Issue-wise Detailed Analysis:

1. Reopening of Assessment:
The Tribunal addressed the reopening of assessments in several appeals. The primary contention was that the reopening was initiated after four years from the end of the relevant assessment year, and the original assessments were completed under Section 143(3) of the Income-tax Act. The Tribunal noted that the CIT(Appeals) did not adjudicate on the grounds raised by the assessee regarding the reopening. The Tribunal emphasized that the CIT(Appeals) was duty-bound to adjudicate every ground unless expressly waived by the assessee. Consequently, the matter was remitted back to the CIT(Appeals) for adjudication on the jurisdiction of the A.O. to reopen the assessments.

2. Depreciation on Securities:
The assessee valued its investments at cost or market value, whichever was lower, and claimed the difference as a loss or gain. The A.O. disallowed the claim, considering it notional. The CIT(Appeals) bifurcated the securities into "permanent" and "current" categories, treating only the "current" securities as stock-in-trade. The Tribunal, relying on the Supreme Court's decision in UCO Bank v. CIT and other High Court decisions, held that the method of accounting consistently followed by the assessee should be accepted. The Tribunal directed that the investments could be valued at cost or market value, whichever was lower, allowing the depreciation on securities.

3. Appreciation on Securities:
The Tribunal held that since the depreciation on securities was allowed, any appreciation in their value would automatically increase the assessee's profit. Therefore, the addition made on the appreciation of securities was upheld, deciding the issue against the assessee.

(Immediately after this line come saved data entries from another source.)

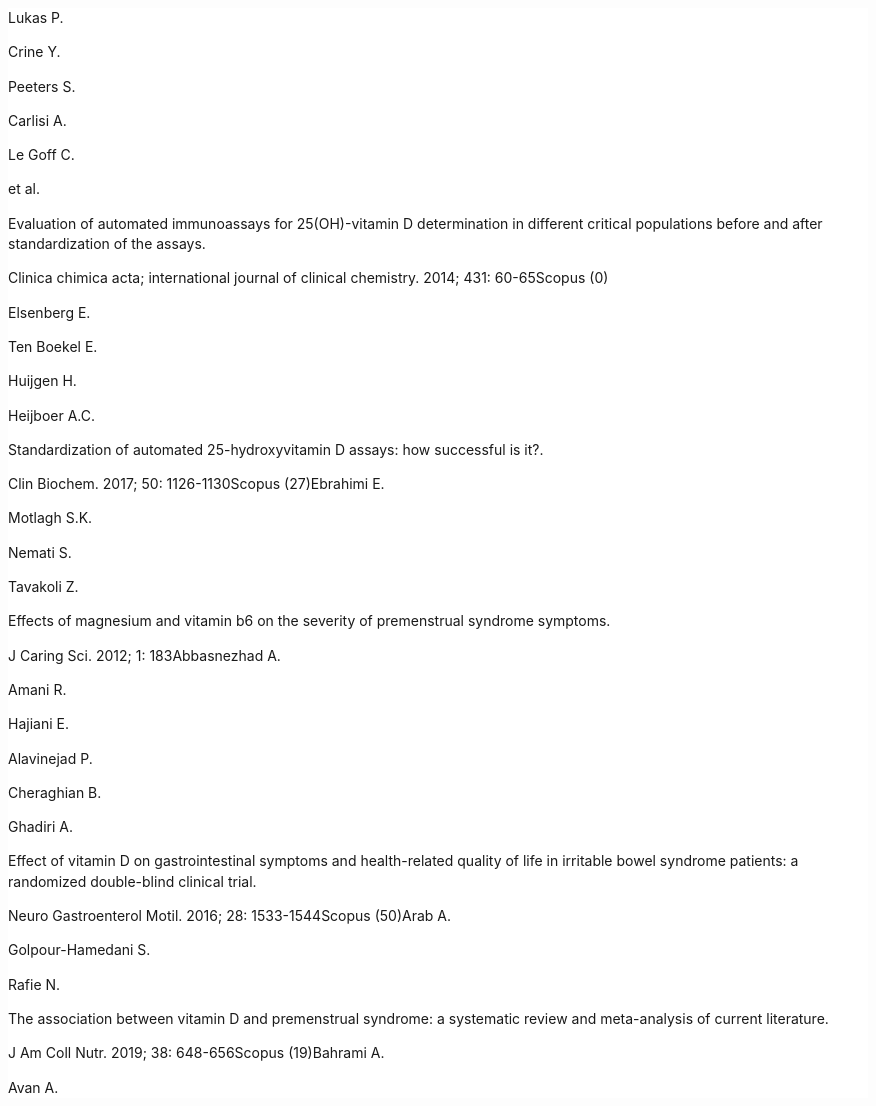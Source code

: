 Lukas P.

Crine Y.

Peeters S.

Carlisi A.

Le Goff C.

et al.

Evaluation of automated immunoassays for 25(OH)-vitamin D determination in different critical populations before and after standardization of the assays.

Clinica chimica acta; international journal of clinical chemistry. 2014; 431: 60-65Scopus (0)

Elsenberg E.

Ten Boekel E.

Huijgen H.

Heijboer A.C.

Standardization of automated 25-hydroxyvitamin D assays: how successful is it?.

Clin Biochem. 2017; 50: 1126-1130Scopus (27)Ebrahimi E.

Motlagh S.K.

Nemati S.

Tavakoli Z.

Effects of magnesium and vitamin b6 on the severity of premenstrual syndrome symptoms.

J Caring Sci. 2012; 1: 183Abbasnezhad A.

Amani R.

Hajiani E.

Alavinejad P.

Cheraghian B.

Ghadiri A.

Effect of vitamin D on gastrointestinal symptoms and health-related quality of life in irritable bowel syndrome patients: a randomized double-blind clinical trial.

Neuro Gastroenterol Motil. 2016; 28: 1533-1544Scopus (50)Arab A.

Golpour-Hamedani S.

Rafie N.

The association between vitamin D and premenstrual syndrome: a systematic review and meta-analysis of current literature.

J Am Coll Nutr. 2019; 38: 648-656Scopus (19)Bahrami A.

Avan A.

4. Disallowance under Section 80M of the Income-tax Act:
The assessee challenged the disallowance of a portion of the dividend income under Section 80M. The Tribunal noted that the Committee on Disputes (COD) had denied permission to pursue this issue. Despite the Supreme Court's decision in Electronics Corporation of India Ltd. v. UOI, which rendered COD approvals unnecessary, the Tribunal held that prior COD decisions remained valid. Consequently, the Tribunal dismissed the ground relating to the Section 80M disallowance.

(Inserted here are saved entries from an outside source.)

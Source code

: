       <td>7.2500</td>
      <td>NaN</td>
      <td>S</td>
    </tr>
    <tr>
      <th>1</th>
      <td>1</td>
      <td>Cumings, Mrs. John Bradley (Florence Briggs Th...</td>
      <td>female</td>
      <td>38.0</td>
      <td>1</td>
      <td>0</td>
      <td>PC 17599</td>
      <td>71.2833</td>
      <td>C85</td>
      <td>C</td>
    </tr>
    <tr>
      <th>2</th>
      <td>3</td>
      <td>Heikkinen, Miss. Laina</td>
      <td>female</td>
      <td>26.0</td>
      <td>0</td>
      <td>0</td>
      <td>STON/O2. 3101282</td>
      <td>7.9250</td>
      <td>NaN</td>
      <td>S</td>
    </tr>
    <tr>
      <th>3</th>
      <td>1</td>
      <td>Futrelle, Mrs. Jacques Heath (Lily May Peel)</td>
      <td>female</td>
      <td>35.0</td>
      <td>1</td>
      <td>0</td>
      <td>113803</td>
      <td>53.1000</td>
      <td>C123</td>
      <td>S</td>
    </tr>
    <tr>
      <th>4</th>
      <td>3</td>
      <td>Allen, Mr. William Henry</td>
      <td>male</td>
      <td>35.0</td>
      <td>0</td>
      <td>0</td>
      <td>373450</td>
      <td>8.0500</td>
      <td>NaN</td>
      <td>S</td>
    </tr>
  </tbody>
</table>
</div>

5. Provision for Bad and Doubtful Debts for Foreign Branches:
The Tribunal addressed the addition made for the provision for bad debts related to foreign branches. Since the income from foreign branches was not included in the total income taxable in India, the Tribunal directed the A.O. to verify and exclude the provision for bad debts related to foreign branches from the total income.

6. Donations by Foreign Branches:
Similar to the provision for bad debts, the Tribunal directed the A.O. to verify and exclude the donations made by foreign branches from the total income, as the income from foreign branches was not taxable in India.

7. Disallowance of Foreign Branches Entertainment Expenditure:
The Tribunal noted that the COD had denied permission to pursue this issue. Following the same reasoning as for the Section 80M disallowance, the Tribunal dismissed the ground related to the disallowance of foreign branches entertainment expenditure.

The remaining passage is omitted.